Verá, lo que estoy sugiriendo no es si hay o no una cosa llamada pecado del que debemos redimirnos, sino si las casas de Meeting cuáqueras van a ser lugares de refugio para aquellos que no tienen ninguno. No solo estoy proponiendo que la gran cantidad de recursos financieros y espaciales de los cuáqueros se utilicen para el santuario de los refugiados de la guerra, sino que las casas de Meeting también se ofrezcan como lugares para aquellos que no tienen hogar y aquellos que nunca experimentan un día sin violencia. Pero, ¿cómo sabrá la gente que existe un lugar como este si nunca se les habla de él? Aquí parece estar uno de los mayores escollos con los que me he encontrado. Me crié como un Amigo no programado, y hay un gran orgullo humilde en no ser evangélico, como si fuera poco cuáquero invitar a un extraño al Meeting de adoración. Tal vez estoy leyendo incorrectamente los diarios de los primeros Amigos, pero me parece que les gustaba hablar del Evangelio de la Paz y llevar a la gente a la Luz con frecuencia.

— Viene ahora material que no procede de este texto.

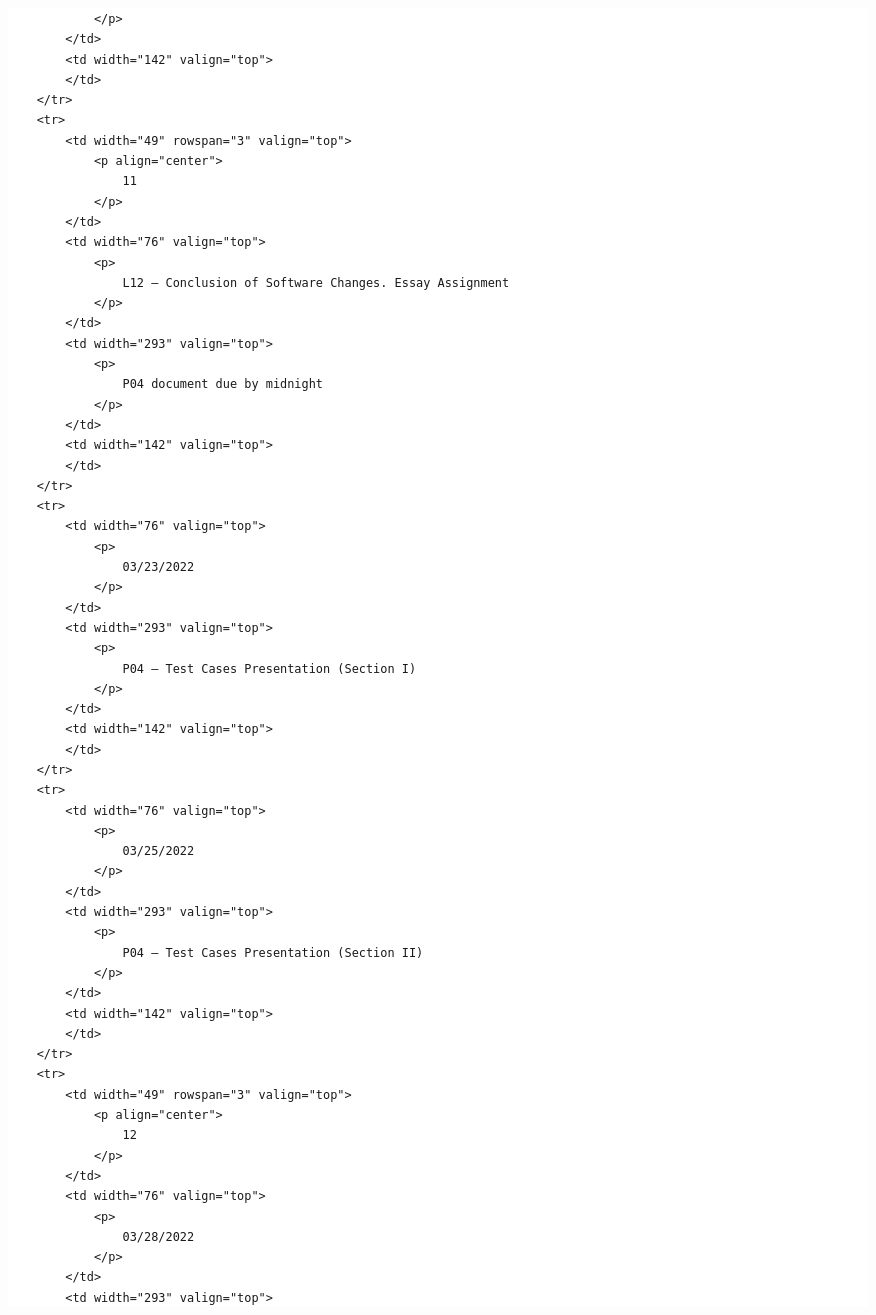                 </p>
            </td>
            <td width="142" valign="top">
            </td>
        </tr>
        <tr>
            <td width="49" rowspan="3" valign="top">
                <p align="center">
                    11
                </p>
            </td>
            <td width="76" valign="top">
                <p>
                    L12 – Conclusion of Software Changes. Essay Assignment
                </p>
            </td>
            <td width="293" valign="top">
                <p>
                    P04 document due by midnight
                </p>
            </td>
            <td width="142" valign="top">
            </td>
        </tr>
        <tr>
            <td width="76" valign="top">
                <p>
                    03/23/2022
                </p>
            </td>
            <td width="293" valign="top">
                <p>
                    P04 – Test Cases Presentation (Section I)
                </p>
            </td>
            <td width="142" valign="top">
            </td>
        </tr>
        <tr>
            <td width="76" valign="top">
                <p>
                    03/25/2022
                </p>
            </td>
            <td width="293" valign="top">
                <p>
                    P04 – Test Cases Presentation (Section II)
                </p>
            </td>
            <td width="142" valign="top">
            </td>
        </tr>
        <tr>
            <td width="49" rowspan="3" valign="top">
                <p align="center">
                    12
                </p>
            </td>
            <td width="76" valign="top">
                <p>
                    03/28/2022
                </p>
            </td>
            <td width="293" valign="top">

Estoy agradecido de que tengamos tan poca jerarquía en el cuaquerismo. Significa que no solo no se te coacciona para que hagas lo que dicen los líderes, sino que ni siquiera se te exige que estés de acuerdo con ellos. De todos modos, no querría decirle a la gente qué tiene que hacer. Pero sí espero que podamos reconocer un poco mejor este regalo que se nos ha dado y que nos planteemos responder juntos a algunas de estas preguntas. A veces, en conversaciones con otros cuáqueros sobre cómo podemos ser más acogedores, pienso en nuestros dones como cuáqueros y me doy cuenta de que no son diferentes de cualquier otro don que pueda tener un individuo. Esperar que la gente aparezca en nuestra puerta es como ser un poeta dotado pero no contárselo nunca a nadie, y sin embargo sorprenderse cuando no se cumplen nuestras expectativas de que la gente nos pida que compartamos nuestro trabajo con ellos. Si queremos comunidades acogedoras, más multiculturales y más justas, tenemos que invitar a la gente. No invitar a la gente al Meeting plantea importantes problemas éticos para mí.

Y así terminaré con algunas preguntas más. ¿Encuentras valor y significado dentro de las paredes de una casa de Meeting cuáquera? Si no es así, ¿por qué sigues asistiendo? Y si lo haces, ¿por qué no invitar a otros, en diversos grados de necesidad, a experimentar esa maravilla y esa paz con nosotros?

Tai amri spann-Wilson

Tai Amri Spann-Wilson está estudiando para obtener un máster en Divinidad en la Pacific School of Religion en Berkeley, California, donde asiste al Meeting de Strawberry Creek.